### What is being asked:
Repeat the entries exactly, and do not carry the pictures over.

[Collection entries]
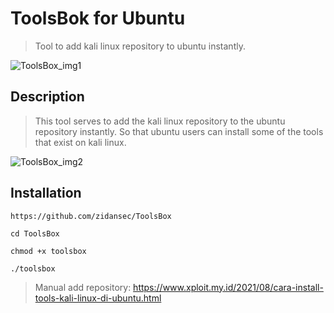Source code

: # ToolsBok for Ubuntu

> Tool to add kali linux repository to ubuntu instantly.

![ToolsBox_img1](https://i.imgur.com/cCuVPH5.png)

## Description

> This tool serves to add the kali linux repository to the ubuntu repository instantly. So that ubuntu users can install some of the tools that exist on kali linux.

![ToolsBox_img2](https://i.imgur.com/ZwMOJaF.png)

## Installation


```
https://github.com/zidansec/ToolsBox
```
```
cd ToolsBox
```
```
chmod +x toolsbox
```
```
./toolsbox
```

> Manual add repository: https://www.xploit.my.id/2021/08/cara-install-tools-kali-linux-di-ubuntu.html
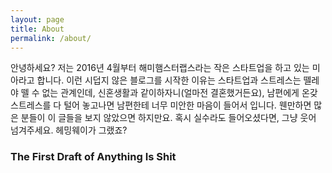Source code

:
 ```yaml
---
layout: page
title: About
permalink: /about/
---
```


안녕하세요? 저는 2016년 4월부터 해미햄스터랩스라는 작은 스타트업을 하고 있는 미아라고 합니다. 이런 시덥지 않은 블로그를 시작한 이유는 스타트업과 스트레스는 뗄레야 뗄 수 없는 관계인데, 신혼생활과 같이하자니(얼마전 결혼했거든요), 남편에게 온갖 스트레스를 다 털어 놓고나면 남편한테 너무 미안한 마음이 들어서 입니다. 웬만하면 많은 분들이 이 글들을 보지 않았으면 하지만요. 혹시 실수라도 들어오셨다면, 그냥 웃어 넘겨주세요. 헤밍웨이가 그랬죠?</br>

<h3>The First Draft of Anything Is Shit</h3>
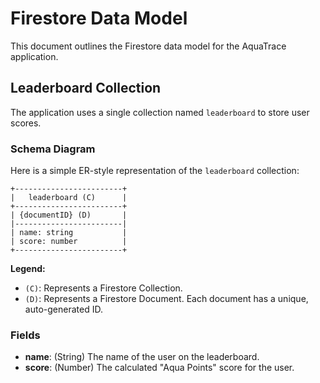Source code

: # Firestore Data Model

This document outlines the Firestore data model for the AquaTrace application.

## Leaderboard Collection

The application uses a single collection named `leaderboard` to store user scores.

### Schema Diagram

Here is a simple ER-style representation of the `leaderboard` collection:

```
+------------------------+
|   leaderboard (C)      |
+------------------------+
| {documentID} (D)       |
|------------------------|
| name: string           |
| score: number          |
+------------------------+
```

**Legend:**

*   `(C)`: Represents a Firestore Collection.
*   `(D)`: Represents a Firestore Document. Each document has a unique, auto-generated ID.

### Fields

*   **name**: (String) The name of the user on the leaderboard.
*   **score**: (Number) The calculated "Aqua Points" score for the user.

### Solution to this task:
Source code

: # ToolsBok for Ubuntu

> Tool to add kali linux repository to ubuntu instantly.

![ToolsBox_img1](https://i.imgur.com/cCuVPH5.png)

## Description

> This tool serves to add the kali linux repository to the ubuntu repository instantly. So that ubuntu users can install some of the tools that exist on kali linux.

![ToolsBox_img2](https://i.imgur.com/ZwMOJaF.png)

## Installation


```
https://github.com/zidansec/ToolsBox
```
```
cd ToolsBox
```
```
chmod +x toolsbox
```
```
./toolsbox
```

> Manual add repository: https://www.xploit.my.id/2021/08/cara-install-tools-kali-linux-di-ubuntu.html
Source code

:
 ```yaml
---
layout: page
title: About
permalink: /about/
---
```


안녕하세요? 저는 2016년 4월부터 해미햄스터랩스라는 작은 스타트업을 하고 있는 미아라고 합니다. 이런 시덥지 않은 블로그를 시작한 이유는 스타트업과 스트레스는 뗄레야 뗄 수 없는 관계인데, 신혼생활과 같이하자니(얼마전 결혼했거든요), 남편에게 온갖 스트레스를 다 털어 놓고나면 남편한테 너무 미안한 마음이 들어서 입니다. 웬만하면 많은 분들이 이 글들을 보지 않았으면 하지만요. 혹시 실수라도 들어오셨다면, 그냥 웃어 넘겨주세요. 헤밍웨이가 그랬죠?</br>

<h3>The First Draft of Anything Is Shit</h3>
Source code

: # Firestore Data Model

This document outlines the Firestore data model for the AquaTrace application.

## Leaderboard Collection

The application uses a single collection named `leaderboard` to store user scores.

### Schema Diagram

Here is a simple ER-style representation of the `leaderboard` collection:

```
+------------------------+
|   leaderboard (C)      |
+------------------------+
| {documentID} (D)       |
|------------------------|
| name: string           |
| score: number          |
+------------------------+
```

**Legend:**

*   `(C)`: Represents a Firestore Collection.
*   `(D)`: Represents a Firestore Document. Each document has a unique, auto-generated ID.

### Fields

*   **name**: (String) The name of the user on the leaderboard.
*   **score**: (Number) The calculated "Aqua Points" score for the user.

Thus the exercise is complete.